Scan the records for the string "Home" and copy every line that holds it.

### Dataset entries
________________________________________

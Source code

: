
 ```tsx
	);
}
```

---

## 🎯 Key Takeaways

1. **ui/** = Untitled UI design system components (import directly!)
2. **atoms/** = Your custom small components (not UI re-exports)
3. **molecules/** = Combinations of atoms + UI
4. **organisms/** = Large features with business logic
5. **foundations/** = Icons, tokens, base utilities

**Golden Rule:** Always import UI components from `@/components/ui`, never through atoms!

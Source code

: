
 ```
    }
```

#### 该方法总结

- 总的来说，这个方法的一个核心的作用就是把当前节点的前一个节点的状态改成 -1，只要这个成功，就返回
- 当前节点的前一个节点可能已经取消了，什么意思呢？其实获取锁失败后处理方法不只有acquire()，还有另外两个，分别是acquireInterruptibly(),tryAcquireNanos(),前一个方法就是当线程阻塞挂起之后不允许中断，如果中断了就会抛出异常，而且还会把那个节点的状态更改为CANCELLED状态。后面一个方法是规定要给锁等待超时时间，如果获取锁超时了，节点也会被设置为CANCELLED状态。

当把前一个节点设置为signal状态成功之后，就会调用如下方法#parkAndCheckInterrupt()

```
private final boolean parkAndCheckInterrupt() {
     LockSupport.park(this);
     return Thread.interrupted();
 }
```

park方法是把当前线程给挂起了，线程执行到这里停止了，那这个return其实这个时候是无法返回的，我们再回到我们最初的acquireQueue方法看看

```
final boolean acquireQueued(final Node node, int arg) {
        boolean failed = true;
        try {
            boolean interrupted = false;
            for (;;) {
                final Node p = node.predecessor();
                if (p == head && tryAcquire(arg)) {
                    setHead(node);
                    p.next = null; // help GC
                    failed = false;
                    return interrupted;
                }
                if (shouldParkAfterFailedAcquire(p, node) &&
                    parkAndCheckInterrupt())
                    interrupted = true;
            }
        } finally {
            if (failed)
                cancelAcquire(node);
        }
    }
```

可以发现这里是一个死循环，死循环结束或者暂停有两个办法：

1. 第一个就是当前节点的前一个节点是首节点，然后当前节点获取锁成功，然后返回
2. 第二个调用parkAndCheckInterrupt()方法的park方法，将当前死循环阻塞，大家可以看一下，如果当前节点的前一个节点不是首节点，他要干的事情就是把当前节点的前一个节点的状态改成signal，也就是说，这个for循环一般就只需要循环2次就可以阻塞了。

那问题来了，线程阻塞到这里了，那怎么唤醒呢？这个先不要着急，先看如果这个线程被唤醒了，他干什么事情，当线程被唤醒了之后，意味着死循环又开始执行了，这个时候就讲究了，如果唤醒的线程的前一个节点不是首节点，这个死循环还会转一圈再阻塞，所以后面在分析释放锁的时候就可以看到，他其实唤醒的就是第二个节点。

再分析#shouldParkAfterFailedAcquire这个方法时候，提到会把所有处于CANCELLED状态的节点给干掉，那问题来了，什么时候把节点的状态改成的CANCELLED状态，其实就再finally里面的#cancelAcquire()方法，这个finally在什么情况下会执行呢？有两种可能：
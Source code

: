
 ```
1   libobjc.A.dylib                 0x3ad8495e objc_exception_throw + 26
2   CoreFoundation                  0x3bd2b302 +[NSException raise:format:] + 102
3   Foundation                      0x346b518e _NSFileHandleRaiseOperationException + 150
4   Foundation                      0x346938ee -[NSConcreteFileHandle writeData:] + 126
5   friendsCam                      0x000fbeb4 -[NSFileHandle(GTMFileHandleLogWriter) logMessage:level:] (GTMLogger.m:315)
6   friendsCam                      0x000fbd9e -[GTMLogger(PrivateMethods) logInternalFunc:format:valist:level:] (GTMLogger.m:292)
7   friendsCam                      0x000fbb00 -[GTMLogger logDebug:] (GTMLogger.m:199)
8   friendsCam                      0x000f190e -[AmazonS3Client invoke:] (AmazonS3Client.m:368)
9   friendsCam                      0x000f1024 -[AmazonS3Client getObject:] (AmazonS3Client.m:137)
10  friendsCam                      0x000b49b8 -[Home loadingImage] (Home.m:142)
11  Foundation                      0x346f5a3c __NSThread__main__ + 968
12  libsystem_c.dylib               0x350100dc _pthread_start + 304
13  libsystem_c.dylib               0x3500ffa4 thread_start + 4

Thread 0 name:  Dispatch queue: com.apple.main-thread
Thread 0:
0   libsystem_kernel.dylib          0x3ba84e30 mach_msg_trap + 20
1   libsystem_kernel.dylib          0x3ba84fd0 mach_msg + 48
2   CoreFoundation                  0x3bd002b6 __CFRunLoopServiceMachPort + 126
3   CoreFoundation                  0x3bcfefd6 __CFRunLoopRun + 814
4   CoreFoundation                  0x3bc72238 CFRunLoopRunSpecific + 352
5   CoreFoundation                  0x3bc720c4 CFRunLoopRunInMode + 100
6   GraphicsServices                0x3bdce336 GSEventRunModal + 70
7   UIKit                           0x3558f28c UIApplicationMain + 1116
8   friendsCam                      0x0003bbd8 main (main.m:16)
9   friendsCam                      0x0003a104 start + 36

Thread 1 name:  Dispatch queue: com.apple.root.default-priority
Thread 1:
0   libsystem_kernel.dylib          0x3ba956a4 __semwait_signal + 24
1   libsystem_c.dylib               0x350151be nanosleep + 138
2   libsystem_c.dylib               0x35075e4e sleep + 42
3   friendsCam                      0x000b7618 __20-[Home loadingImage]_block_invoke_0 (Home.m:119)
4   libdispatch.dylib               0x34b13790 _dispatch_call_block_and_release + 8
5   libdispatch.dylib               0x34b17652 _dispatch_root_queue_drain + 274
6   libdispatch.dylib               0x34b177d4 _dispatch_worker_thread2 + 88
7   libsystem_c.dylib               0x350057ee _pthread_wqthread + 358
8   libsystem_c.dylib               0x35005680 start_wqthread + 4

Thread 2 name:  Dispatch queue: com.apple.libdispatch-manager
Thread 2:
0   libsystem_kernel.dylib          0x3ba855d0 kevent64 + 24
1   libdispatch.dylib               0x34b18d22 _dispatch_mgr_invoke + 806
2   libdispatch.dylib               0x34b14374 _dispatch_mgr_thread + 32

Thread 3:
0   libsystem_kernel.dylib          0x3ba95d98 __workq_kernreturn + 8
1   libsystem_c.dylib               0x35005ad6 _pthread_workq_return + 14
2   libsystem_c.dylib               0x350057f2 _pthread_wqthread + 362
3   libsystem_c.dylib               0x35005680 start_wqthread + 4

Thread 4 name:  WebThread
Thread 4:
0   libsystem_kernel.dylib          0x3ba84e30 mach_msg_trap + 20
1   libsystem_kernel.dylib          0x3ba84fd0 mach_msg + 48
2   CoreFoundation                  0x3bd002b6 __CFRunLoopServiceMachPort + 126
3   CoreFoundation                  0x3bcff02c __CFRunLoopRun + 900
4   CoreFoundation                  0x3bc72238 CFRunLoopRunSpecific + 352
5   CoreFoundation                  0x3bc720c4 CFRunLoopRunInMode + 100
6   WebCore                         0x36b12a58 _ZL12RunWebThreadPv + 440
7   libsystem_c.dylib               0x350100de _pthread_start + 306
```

________________________________________

### SOLUTION
10  friendsCam                      0x000b49b8 -[Home loadingImage] (Home.m:142)
3   friendsCam                      0x000b7618 __20-[Home loadingImage]_block_invoke_0 (Home.m:119)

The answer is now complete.